Copy nothing from the entries below except the lines from the one containing "in the 4idHHLM.adl" through the one containing "I did not write", and copy those exactly.

:::::

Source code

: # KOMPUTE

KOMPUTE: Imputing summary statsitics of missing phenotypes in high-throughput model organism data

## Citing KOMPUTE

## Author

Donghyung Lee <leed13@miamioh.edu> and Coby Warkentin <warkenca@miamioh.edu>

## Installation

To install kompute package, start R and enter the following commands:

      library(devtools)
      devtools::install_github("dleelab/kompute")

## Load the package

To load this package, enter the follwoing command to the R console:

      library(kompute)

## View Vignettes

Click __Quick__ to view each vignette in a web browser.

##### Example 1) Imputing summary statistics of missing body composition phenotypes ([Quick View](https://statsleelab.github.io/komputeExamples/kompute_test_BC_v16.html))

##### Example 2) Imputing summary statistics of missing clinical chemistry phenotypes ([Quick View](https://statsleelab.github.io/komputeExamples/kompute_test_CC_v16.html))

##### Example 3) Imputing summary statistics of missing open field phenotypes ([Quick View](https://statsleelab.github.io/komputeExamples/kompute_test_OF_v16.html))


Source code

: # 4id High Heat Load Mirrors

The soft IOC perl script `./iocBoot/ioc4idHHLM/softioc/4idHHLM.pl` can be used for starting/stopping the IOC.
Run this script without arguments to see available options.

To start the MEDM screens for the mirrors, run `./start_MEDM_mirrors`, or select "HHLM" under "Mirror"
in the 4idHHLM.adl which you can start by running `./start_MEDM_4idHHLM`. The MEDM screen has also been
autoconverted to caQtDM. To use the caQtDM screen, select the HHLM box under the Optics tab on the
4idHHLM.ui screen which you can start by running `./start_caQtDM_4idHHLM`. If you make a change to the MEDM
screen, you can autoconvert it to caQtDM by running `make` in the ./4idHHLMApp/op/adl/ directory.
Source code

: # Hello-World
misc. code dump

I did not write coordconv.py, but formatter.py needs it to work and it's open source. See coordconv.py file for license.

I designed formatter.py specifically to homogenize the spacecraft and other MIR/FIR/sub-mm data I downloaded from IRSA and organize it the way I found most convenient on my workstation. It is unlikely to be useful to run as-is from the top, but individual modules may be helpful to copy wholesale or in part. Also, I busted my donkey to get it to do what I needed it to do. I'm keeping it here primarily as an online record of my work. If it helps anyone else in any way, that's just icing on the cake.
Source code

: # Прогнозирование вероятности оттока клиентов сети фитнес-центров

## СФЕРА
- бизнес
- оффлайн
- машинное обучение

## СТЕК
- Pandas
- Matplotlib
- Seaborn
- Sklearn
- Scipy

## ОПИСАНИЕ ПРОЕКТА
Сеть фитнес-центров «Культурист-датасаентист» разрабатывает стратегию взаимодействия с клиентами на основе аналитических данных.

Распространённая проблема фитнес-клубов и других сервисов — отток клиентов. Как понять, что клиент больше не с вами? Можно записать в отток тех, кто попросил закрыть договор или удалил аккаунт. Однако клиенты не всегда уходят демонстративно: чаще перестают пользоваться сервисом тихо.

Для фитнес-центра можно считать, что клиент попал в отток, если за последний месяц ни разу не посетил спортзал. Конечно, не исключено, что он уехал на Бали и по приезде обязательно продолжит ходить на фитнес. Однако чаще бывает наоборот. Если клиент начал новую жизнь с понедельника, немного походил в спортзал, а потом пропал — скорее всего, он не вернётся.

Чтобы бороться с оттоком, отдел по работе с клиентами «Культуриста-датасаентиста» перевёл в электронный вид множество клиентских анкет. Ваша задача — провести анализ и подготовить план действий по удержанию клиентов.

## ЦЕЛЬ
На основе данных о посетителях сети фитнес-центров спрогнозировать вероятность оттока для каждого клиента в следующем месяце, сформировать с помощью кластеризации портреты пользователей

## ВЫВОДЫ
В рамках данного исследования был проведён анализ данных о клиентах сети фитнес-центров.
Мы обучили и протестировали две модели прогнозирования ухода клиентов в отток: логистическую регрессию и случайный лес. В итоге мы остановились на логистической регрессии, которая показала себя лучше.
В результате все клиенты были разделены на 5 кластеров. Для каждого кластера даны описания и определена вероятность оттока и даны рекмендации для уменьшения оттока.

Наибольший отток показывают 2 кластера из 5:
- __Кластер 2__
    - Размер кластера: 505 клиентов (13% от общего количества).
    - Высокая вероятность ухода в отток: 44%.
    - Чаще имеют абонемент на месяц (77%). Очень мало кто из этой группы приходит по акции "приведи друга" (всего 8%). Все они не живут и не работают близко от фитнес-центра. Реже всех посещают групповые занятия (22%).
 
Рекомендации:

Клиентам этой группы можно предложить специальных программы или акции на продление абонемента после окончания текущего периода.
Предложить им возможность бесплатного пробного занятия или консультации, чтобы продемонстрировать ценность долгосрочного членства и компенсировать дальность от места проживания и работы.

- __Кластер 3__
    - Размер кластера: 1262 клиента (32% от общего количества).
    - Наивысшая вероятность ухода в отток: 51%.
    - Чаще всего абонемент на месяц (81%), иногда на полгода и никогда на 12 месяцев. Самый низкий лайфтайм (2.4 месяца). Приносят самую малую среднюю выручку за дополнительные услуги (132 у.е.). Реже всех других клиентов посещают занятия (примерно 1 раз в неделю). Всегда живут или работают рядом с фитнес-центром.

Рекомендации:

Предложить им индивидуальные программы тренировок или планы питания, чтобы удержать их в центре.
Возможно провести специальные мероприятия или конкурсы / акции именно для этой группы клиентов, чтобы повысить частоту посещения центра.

:::::

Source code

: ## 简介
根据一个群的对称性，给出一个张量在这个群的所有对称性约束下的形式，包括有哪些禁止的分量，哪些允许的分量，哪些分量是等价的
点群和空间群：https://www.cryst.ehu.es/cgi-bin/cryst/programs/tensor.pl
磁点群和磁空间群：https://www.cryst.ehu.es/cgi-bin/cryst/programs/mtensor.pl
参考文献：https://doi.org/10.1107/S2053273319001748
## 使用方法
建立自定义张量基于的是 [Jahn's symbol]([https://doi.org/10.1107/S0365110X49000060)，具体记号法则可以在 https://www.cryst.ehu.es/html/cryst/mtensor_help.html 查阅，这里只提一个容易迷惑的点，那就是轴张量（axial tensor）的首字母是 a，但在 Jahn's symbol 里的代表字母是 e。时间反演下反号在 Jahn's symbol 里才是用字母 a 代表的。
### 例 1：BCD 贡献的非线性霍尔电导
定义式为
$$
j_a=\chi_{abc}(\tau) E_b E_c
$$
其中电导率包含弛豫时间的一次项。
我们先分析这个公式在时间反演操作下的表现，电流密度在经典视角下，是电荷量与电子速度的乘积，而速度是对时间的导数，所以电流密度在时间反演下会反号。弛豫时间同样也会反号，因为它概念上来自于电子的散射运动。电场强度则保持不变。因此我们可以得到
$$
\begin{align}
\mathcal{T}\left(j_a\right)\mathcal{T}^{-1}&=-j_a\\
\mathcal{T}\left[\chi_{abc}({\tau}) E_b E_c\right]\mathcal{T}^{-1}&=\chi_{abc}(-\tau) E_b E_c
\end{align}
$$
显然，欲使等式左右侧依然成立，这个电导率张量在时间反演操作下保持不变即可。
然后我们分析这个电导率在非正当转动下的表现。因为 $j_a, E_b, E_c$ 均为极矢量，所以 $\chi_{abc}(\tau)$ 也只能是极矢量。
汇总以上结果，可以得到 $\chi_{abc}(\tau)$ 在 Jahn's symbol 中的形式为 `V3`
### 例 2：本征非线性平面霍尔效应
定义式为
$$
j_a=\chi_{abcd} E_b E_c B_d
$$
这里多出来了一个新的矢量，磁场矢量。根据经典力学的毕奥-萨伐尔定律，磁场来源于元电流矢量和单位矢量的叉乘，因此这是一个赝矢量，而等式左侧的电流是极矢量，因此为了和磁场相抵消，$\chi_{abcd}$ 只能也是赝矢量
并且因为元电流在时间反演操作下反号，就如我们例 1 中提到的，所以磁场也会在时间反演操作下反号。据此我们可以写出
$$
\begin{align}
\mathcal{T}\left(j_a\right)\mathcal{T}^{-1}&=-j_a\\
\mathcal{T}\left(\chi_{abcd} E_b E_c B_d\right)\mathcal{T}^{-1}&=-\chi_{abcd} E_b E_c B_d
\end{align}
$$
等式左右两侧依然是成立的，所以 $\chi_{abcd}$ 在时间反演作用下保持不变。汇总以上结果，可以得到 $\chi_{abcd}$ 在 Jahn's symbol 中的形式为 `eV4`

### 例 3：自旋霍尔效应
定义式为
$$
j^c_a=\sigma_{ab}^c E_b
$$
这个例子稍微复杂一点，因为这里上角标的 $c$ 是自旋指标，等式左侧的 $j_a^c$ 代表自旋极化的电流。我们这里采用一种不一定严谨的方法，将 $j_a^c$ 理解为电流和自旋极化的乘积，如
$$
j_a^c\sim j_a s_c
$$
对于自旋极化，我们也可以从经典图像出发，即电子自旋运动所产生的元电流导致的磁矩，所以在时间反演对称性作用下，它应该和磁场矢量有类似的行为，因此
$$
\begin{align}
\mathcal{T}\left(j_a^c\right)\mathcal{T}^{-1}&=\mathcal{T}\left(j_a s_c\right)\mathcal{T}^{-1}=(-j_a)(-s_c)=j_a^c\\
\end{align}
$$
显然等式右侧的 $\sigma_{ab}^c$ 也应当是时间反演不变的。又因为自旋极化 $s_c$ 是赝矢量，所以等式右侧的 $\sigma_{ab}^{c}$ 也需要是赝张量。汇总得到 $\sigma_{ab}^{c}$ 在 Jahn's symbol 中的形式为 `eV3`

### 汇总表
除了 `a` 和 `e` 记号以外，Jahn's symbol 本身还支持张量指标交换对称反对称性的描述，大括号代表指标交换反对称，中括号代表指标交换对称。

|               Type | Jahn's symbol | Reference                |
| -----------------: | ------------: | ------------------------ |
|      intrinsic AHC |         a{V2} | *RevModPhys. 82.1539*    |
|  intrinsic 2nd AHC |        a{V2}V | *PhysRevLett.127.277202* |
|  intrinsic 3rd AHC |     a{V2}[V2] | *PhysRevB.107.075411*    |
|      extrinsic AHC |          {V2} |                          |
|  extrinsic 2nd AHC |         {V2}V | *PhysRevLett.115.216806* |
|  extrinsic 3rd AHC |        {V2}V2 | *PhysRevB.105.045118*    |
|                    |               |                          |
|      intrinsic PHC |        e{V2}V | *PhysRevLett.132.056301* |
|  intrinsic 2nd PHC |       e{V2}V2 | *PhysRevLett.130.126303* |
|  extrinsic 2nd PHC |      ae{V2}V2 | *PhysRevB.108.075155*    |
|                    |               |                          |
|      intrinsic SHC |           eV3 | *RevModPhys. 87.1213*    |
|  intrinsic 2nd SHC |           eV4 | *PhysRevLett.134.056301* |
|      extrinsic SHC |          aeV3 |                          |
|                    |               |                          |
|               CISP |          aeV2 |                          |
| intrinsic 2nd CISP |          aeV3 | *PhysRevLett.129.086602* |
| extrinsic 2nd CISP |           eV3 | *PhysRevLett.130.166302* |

:::::

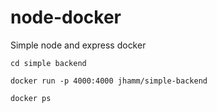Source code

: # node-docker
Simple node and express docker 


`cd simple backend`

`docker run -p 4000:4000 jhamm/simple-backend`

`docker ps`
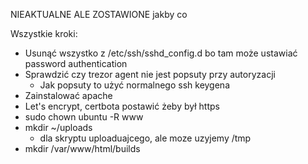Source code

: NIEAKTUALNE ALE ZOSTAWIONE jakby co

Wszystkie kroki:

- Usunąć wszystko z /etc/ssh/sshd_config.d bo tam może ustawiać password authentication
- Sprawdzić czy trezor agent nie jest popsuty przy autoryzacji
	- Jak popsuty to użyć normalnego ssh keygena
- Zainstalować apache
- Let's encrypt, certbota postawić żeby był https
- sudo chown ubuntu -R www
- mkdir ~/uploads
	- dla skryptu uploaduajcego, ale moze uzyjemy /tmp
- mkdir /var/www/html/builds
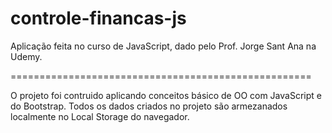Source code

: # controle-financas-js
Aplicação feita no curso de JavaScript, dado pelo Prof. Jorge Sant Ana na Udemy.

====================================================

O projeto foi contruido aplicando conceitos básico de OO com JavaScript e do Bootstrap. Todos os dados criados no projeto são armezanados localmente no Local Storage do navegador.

:::::

■ Response ■
in the 4idHHLM.adl which you can start by running `./start_MEDM_4idHHLM`. The MEDM screen has also been
autoconverted to caQtDM. To use the caQtDM screen, select the HHLM box under the Optics tab on the
4idHHLM.ui screen which you can start by running `./start_caQtDM_4idHHLM`. If you make a change to the MEDM
screen, you can autoconvert it to caQtDM by running `make` in the ./4idHHLMApp/op/adl/ directory.
Source code

: # Hello-World
misc. code dump

I did not write coordconv.py, but formatter.py needs it to work and it's open source. See coordconv.py file for license.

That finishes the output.